A recent trend in the audio producer scene seems to be to judge an audio effect plug-in just by analyzing the harmonic spectrum, which is usually done by throwing a static sine-wave right into the plug-in and then look at the output with a FFT spectrum analyzer afterwards. In this article I’m going to talk about what this method is capable of and where its limitations and problems lie and that aliasing gets confused with a lot of other phenomenons quite often. I’m also clearly showing that this method alone is not sufficient enough to judge an audio plug-in’s quality in a blackbox situation.
So, what do we actually see in such a spectrum plot?
All kinds of noise in general
The quality of noise is its random distribution over time and frequency. It usually does not correlate to other artifacts and so it appears in the spectrum rather uncorrelated to the input signal.
Which is a special case of noise. Though, this kind of noise relates and depends on the DSP math which is used (floating point versus integer) and the according bit depth. Its algorithm dependent too and in general most feedback structures are sensitive to quantization errors. A specific example are the different Biquad implementations and how they are affected by the bit resolution which is used. Some show more noise in the low-frequency spectrum than others (which busts another myth that all Biquads are the same but I’m not going further into this one here – if you are interested just read this short but excellent overview).
The quality of this kind of distortion is that it is always related to the original input signal in a harmonic sense. So the distortion might appear as the third or the fifth harmonic from the original (or both) – just as an example. Harmonic distortion always occurs if a system shows nonlinear behaviour and this is not limited to digital systems, of course.
Under certain conditions, aliasing might appear. The aliasing effect is a pure digital effect and is always related to a frequency bandwidth limit. If a digital algorithm produces frequencies which are actually higher than the Nyquist frequency of the system, then aliasing artifacts are generated which usually folds back into the supported bandwidth and so gets visible in the spectrum. The usual method to avoid this is to increase the sample rate. Sometimes, aliasing is hard to spot in the visible spectrum and that is when it’s masked by harmonic distortion.

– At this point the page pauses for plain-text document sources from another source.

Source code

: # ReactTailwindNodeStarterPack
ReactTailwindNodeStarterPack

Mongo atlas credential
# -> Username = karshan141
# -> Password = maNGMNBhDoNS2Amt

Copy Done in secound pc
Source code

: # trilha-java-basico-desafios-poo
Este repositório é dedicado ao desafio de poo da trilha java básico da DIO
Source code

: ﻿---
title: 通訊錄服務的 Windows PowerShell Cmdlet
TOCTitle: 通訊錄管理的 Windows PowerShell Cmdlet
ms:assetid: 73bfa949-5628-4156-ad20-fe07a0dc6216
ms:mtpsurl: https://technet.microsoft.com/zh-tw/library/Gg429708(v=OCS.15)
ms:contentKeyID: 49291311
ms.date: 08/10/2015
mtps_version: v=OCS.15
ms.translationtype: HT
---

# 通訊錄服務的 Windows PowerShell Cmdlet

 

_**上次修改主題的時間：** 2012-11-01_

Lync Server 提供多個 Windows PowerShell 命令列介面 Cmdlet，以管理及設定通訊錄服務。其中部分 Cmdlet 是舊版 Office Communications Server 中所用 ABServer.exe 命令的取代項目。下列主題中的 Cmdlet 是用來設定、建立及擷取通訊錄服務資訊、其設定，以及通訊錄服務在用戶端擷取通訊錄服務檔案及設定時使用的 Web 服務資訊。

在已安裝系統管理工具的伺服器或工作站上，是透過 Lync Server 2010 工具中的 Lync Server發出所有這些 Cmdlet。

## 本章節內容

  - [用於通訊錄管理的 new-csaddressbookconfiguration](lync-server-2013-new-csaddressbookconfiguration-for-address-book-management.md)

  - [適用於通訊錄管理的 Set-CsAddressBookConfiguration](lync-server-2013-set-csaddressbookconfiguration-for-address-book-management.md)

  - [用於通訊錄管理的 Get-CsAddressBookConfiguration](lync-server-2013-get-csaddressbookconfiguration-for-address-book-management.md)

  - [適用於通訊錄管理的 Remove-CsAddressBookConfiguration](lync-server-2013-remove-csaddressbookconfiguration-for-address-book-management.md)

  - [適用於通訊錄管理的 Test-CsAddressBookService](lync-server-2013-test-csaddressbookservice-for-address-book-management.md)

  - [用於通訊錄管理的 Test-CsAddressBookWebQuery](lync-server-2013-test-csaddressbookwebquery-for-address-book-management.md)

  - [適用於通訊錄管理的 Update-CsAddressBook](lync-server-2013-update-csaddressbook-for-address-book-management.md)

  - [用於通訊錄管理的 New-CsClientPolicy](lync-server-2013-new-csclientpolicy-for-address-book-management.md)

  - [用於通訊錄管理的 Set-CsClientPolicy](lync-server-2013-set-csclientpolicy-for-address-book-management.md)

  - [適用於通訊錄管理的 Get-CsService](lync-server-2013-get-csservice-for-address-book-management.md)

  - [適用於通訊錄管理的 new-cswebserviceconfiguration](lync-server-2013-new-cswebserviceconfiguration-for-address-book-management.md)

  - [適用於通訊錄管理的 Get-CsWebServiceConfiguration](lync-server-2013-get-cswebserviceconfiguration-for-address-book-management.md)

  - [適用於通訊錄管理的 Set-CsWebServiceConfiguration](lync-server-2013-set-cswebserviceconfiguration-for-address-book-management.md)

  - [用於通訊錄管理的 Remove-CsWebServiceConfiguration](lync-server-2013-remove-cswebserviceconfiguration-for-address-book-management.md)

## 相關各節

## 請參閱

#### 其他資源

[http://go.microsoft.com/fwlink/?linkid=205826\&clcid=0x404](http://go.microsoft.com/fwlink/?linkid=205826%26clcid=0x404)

This often gets confused with aliasing but is a completely different thing and not only appears in the digital domain. E.g. a typical woofer in a loudspeaker system produces intermodulation distortions. This already implies, that oversampling of the system can’t be the cure in this case. IM distortion is always created if one part of the spectrum modulates another one. A typical example is a dynamics processor where the lower frequency content impacts the overall frequency response. Frequency band splitting is a usual technique to reduce such artifacts. In a digital system, IM distortion can imply aliasing as well but only if the Nyquist frequency gets exceeded by the new and additionally created frequencies.

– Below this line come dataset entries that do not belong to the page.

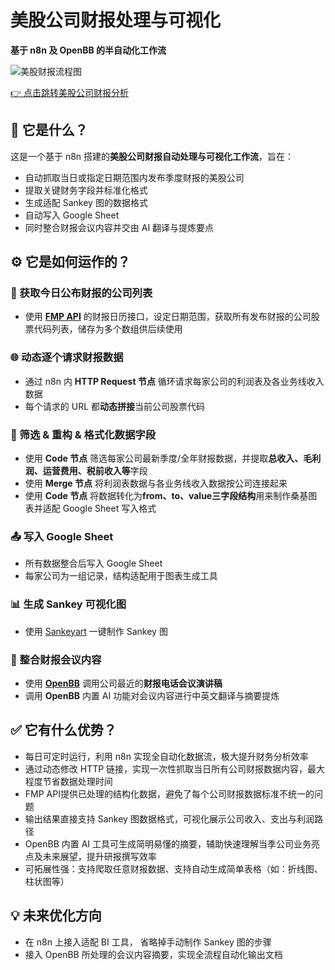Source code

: # 美股公司财报处理与可视化
**基于 n8n 及 OpenBB 的半自动化工作流**


![美股财报流程图](/earnings/n8n_incomestatement.png)


<a class="earnings-link" href="/earnings/catalogue/">👉 点击跳转美股公司财报分析</a>


## 📌 它是什么？

这是一个基于 n8n 搭建的**美股公司财报自动处理与可视化工作流**，旨在：

- 自动抓取当日或指定日期范围内发布季度财报的美股公司
- 提取关键财务字段并标准化格式
- 生成适配 Sankey 图的数据格式
- 自动写入 Google Sheet
- 同时整合财报会议内容并交由 AI 翻译与提炼要点


## ⚙️ 它是如何运作的？

### 📅 获取今日公布财报的公司列表
- 使用 [**FMP API**](https://site.financialmodelingprep.com/) 的财报日历接口，设定日期范围，获取所有发布财报的公司股票代码列表，储存为多个数组供后续使用

### 🌐 动态逐个请求财报数据
- 通过 n8n 内 **HTTP Request 节点** 循环请求每家公司的利润表及各业务线收入数据
- 每个请求的 URL 都**动态拼接**当前公司股票代码

### 🧹 筛选 & 重构 & 格式化数据字段
- 使用 **Code 节点** 筛选每家公司最新季度/全年财报数据，并提取**总收入、毛利润、运营费用、税前收入等**字段
- 使用 **Merge 节点** 将利润表数据与各业务线收入数据按公司连接起来
- 使用 **Code 节点** 将数据转化为**from、to、value三字段结构**用来制作桑基图表并适配 Google Sheet 写入格式

### 📤 写入 Google Sheet
- 所有数据整合后写入 Google Sheet
- 每家公司为一组记录，结构适配用于图表生成工具

### 📊 生成 Sankey 可视化图
- 使用 [Sankeyart](https://www.sankeyart.com/) 一键制作 Sankey 图

### 📄 整合财报会议内容
- 使用 [**OpenBB**](https://pro.openbb.co) 调用公司最近的**财报电话会议演讲稿**
- 调用 **OpenBB** 内置 AI 功能对会议内容进行中英文翻译与摘要提炼


## ✅ 它有什么优势？
- 每日可定时运行，利用 n8n 实现全自动化数据流，极大提升财务分析效率
- 通过动态修改 HTTP 链接，实现一次性抓取当日所有公司财报数据内容，最大程度节省数据处理时间
- FMP API提供已处理的结构化数据，避免了每个公司财报数据标准不统一的问题
- 输出结果直接支持 Sankey 图数据格式，可视化展示公司收入、支出与利润路径
- OpenBB 内置 AI 工具可生成简明易懂的摘要，辅助快速理解当季公司业务亮点及未来展望，提升研报撰写效率
- 可拓展性强：支持爬取任意财报数据、支持自动生成简单表格（如：折线图、柱状图等）


## 💡 未来优化方向
- 在 n8n 上接入适配 BI 工具， 省略掉手动制作 Sankey 图的步骤
- 接入 OpenBB 所处理的会议内容摘要，实现全流程自动化输出文档

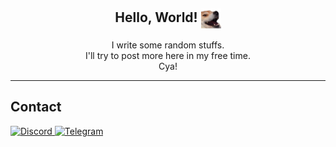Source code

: <h2 align="center"> Hello, World! <img align="center" src="doge.png" width="32px"/></h2>
<p align="center">
I write some random stuffs.<br>
I'll try to post more here in my free time.<br>
Cya!</p>

---
## Contact
[<kbr> ![Discord](https://img.shields.io/badge/Discord-%235865F2.svg?style=for-the-badge&logo=discord&logoColor=white) </kbr>](https://discord.com/users/891742803791585400)
[<kbr> ![Telegram](https://img.shields.io/badge/Telegram-2CA5E0?style=for-the-badge&logo=telegram&logoColor=white) </kbr> ](https://t.me/Jaogozaydorme)

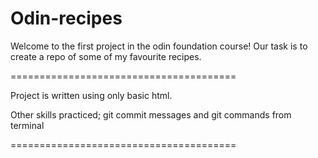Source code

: # Odin-recipes


Welcome to the first project in the odin foundation course! Our task is to create a repo of some of my favourite recipes. 

=======================================

Project is written using only basic html.

Other skills practiced; git commit messages and git commands from terminal

=======================================

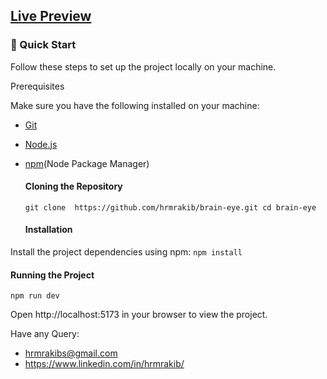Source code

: ## [Live Preview](https://brain-eye.vercel.app/)


### 🤸 Quick Start
Follow these steps to set up the project locally on your machine. <br>

Prerequisites <br>

Make sure you have the following installed on your machine: <be>

- [Git](https://git-scm.com/)
- [Node.js](https://nodejs.org/en)
- [npm](https://www.npmjs.com/)(Node Package Manager)

  #### Cloning the Repository
  `
  git clone  https://github.com/hrmrakib/brain-eye.git
  cd brain-eye
  `

  #### Installation <br>
Install the project dependencies using npm:
`
npm install
`

#### Running the Project
`npm run dev`

Open http://localhost:5173 in your browser to view the project.


Have any Query: <br />
- hrmrakibs@gmail.com
- https://www.linkedin.com/in/hrmrakib/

In fact, there is quite a lot going on in a typical spectrum plot and one should expect to see a mixture of the afore-mentioned phenomenons and not just one single. Especially, you’ll never ever see aliasing alone in a spectrum plot.
What you see is what you get?
Unfortunately: No. There are indeed some problems and limitations with such a simple measurement method. Some are arising from psycho acoustics while others are lying in the solely static approach of the measuring method itself.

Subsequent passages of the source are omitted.